**Problem details:**
Give back, exactly as written, the lines from the first line of the data below through the line with "However, in these", and omit the pictures.

Stored data entries:

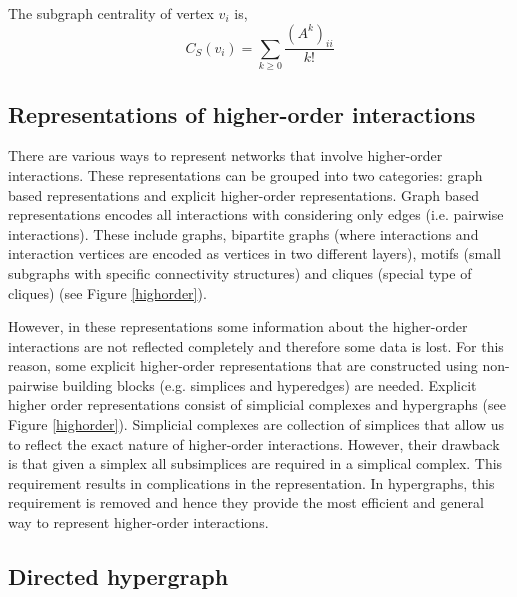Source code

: \documentclass[a4paper,12pt]{article}
\theoremstyle{definition}
\theoremstyle{remark}
\begin{document}
The subgraph centrality \cite{Estrada05} of vertex $v_i$ is,
\[C_S(v_i) = \sum_{k\ge 0 } \frac{(A^k)_{ii}}{k!}\]

\subsection{Representations of higher-order interactions}
There are various ways to represent networks that involve higher-order interactions. These representations can be grouped into two categories: graph based representations and explicit higher-order representations. Graph based representations encodes all interactions with considering only edges (i.e. pairwise interactions). These include graphs, bipartite graphs (where interactions and interaction vertices are encoded as vertices in two different layers), motifs (small subgraphs with specific connectivity structures) and cliques (special type of cliques) (see Figure \ref{highorder}). 

However, in these representations some information about the higher-order interactions are not reflected completely and therefore some data is lost. For this reason, some explicit higher-order representations that are constructed using non-pairwise building blocks (e.g. simplices and hyperedges) are needed. Explicit higher order representations consist of simplicial complexes and hypergraphs (see Figure \ref{highorder}). Simplicial complexes are collection of simplices that allow us to reflect the exact nature of higher-order interactions. However, their drawback is that given a simplex all subsimplices are required in a simplical complex. This requirement results in complications in the representation. In hypergraphs, this requirement is removed and hence they provide the most efficient and general way to represent higher-order interactions.   

\subsection{Directed hypergraph}
\end{document}

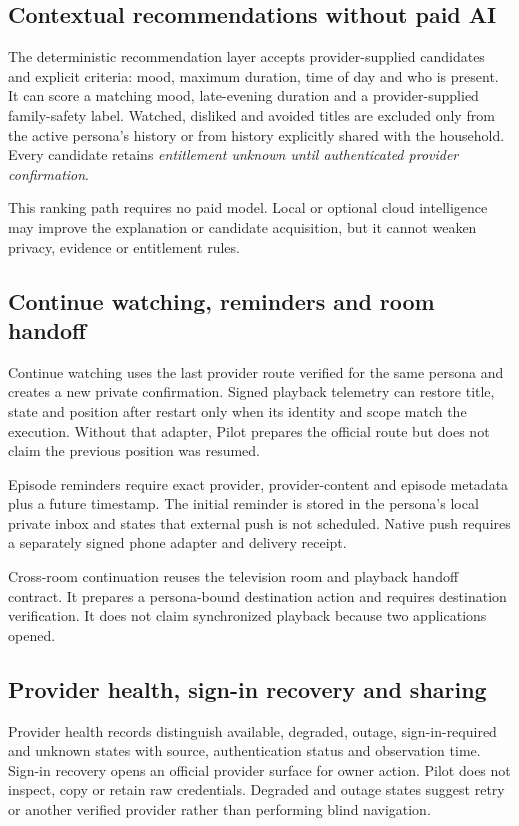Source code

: \subsection{Contextual recommendations without paid AI}

The deterministic recommendation layer accepts provider-supplied candidates and explicit
criteria: mood, maximum duration, time of day and who is present.  It can score a matching
mood, late-evening duration and a provider-supplied family-safety label.  Watched,
disliked and avoided titles are excluded only from the active persona's history or from
history explicitly shared with the household.  Every candidate retains
\emph{entitlement unknown until authenticated provider confirmation}.

This ranking path requires no paid model.  Local or optional cloud intelligence may improve
the explanation or candidate acquisition, but it cannot weaken privacy, evidence or
entitlement rules.

\subsection{Continue watching, reminders and room handoff}

Continue watching uses the last provider route verified for the same persona and creates a
new private confirmation.  Signed playback telemetry can restore title, state and position
after restart only when its identity and scope match the execution.  Without that adapter,
Pilot prepares the official route but does not claim the previous position was resumed.

Episode reminders require exact provider, provider-content and episode metadata plus a
future timestamp.  The initial reminder is stored in the persona's local private inbox and
states that external push is not scheduled.  Native push requires a separately signed phone
adapter and delivery receipt.

Cross-room continuation reuses the television room and playback handoff contract.  It
prepares a persona-bound destination action and requires destination verification.  It
does not claim synchronized playback because two applications opened.

\subsection{Provider health, sign-in recovery and sharing}

Provider health records distinguish available, degraded, outage, sign-in-required and
unknown states with source, authentication status and observation time.  Sign-in recovery
opens an official provider surface for owner action.  Pilot does not inspect, copy or retain
raw credentials.  Degraded and outage states suggest retry or another verified provider
rather than performing blind navigation.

**Written response:**
Source code

: \documentclass[a4paper,12pt]{article}
\theoremstyle{definition}
\theoremstyle{remark}
\begin{document}
The subgraph centrality \cite{Estrada05} of vertex $v_i$ is,
\[C_S(v_i) = \sum_{k\ge 0 } \frac{(A^k)_{ii}}{k!}\]

\subsection{Representations of higher-order interactions}
There are various ways to represent networks that involve higher-order interactions. These representations can be grouped into two categories: graph based representations and explicit higher-order representations. Graph based representations encodes all interactions with considering only edges (i.e. pairwise interactions). These include graphs, bipartite graphs (where interactions and interaction vertices are encoded as vertices in two different layers), motifs (small subgraphs with specific connectivity structures) and cliques (special type of cliques) (see Figure \ref{highorder}). 

However, in these representations some information about the higher-order interactions are not reflected completely and therefore some data is lost. For this reason, some explicit higher-order representations that are constructed using non-pairwise building blocks (e.g. simplices and hyperedges) are needed. Explicit higher order representations consist of simplicial complexes and hypergraphs (see Figure \ref{highorder}). Simplicial complexes are collection of simplices that allow us to reflect the exact nature of higher-order interactions. However, their drawback is that given a simplex all subsimplices are required in a simplical complex. This requirement results in complications in the representation. In hypergraphs, this requirement is removed and hence they provide the most efficient and general way to represent higher-order interactions.   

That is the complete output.